* Material provided:

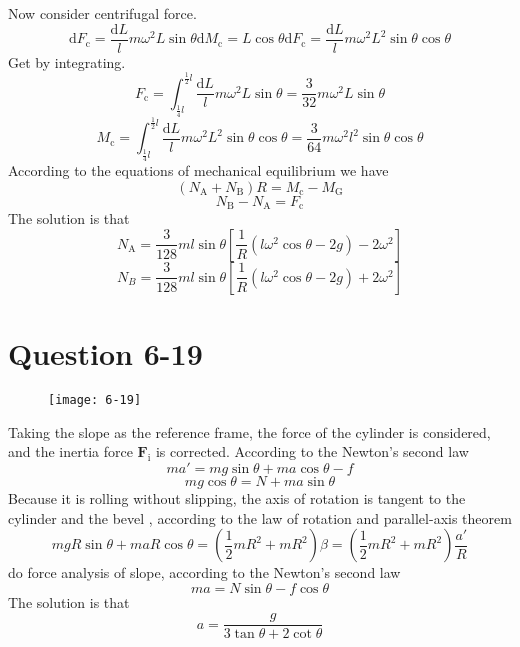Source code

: \documentclass[12pt,a4paper]{article}%
\begin{document}
	\noindent Now consider centrifugal force.
	\begin{equation}
		\mathrm{d}F_{\mathrm{c}}=\frac{\mathrm{d}L}{l}m\omega ^2L\sin \theta 
		\mathrm{d}M_{\mathrm{c}}=L\cos \theta \mathrm{d}F_{\mathrm{c}}
		=\frac{\mathrm{d}L}{l}m\omega ^2L^2\sin \theta \cos \theta
	\end{equation}
	Get by integrating.
	\begin{equation}
		F_{\mathrm{c}}=\int_{\frac{1}{4}l}^{\frac{1}{2}l}{\frac{\mathrm{d}L}{l}m\omega ^2L\sin \theta} =\frac{3}{32}m\omega ^2L\sin \theta 
	\end{equation}	 
	\begin{equation}
		M_{\mathrm{c}}=\int_{\frac{1}{4}l}^{\frac{1}{2}l}{\frac{\mathrm{d}L}{l}m\omega ^2L^2\sin \theta \cos \theta} =\frac{3}{64}m\omega ^2l^2\sin \theta \cos \theta			
	\end{equation}
	According to the equations of mechanical equilibrium we have
	\begin{equation}
		\left( N_{\mathrm{A}}+N_{\mathrm{B}} \right) R=M_{\mathrm{c}}-M_{\mathrm{G}}
	\end{equation}
	\begin{equation}
		N_{\mathrm{B}}-N_{\mathrm{A}}=F_{\mathrm{c}}
	\end{equation}
	The solution is that
	\begin{equation*}
		N_{\mathrm{A}}=\frac{3}{128}ml\sin \theta \left[ \frac{1}{R}\left( l\omega ^2\cos \theta -2g \right) -2\omega ^2 \right] 
	\end{equation*}
	\begin{equation*}
		N_B=\frac{3}{128}ml\sin \theta \left[ \frac{1}{R}\left( l\omega ^2\cos \theta -2g \right) +2\omega ^2 \right] 
	\end{equation*}
	\section{Question 6-19}
	\begin{figure}[H]
		\centering
		\texttt{[image: 6-19]}
		\caption*{}
		\label{fig:6-19}
	\end{figure}
	\noindent Taking the slope as the reference frame, the force of the cylinder is considered, and the inertia force $\boldsymbol{F}_\mathrm{i}$ is corrected. According to the Newton's second law
	\begin{equation}
		ma'=mg\sin \theta +ma\cos \theta -f
	\end{equation}
	\begin{equation}
		mg\cos\theta=N+ma\sin\theta
	\end{equation}
	Because it is rolling without slipping, the axis of rotation is tangent to the cylinder and the bevel
	, according to the law of rotation and parallel-axis theorem
	\begin{equation}
		mgR\sin \theta +maR\cos \theta 
		=\left( \frac{1}{2}mR^2+mR^2 \right) \beta
		=\left( \frac{1}{2}mR^2+mR^2 \right) \frac{a'}{R}
	\end{equation}
	do force analysis of slope, according to the Newton's second law
	\begin{equation}
		ma=N\sin\theta-f\cos\theta
	\end{equation}
	The solution is that
	$$
	a=\frac{g}{3\tan\theta+2\cot\theta}
	$$
\end{document}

* Aim of the task:
Only lines with the word "noindent" count here; copy every one from the records.

* Solution to this task:
	\noindent Now consider centrifugal force.
	\noindent Taking the slope as the reference frame, the force of the cylinder is considered, and the inertia force $\boldsymbol{F}_\mathrm{i}$ is corrected. According to the Newton's second law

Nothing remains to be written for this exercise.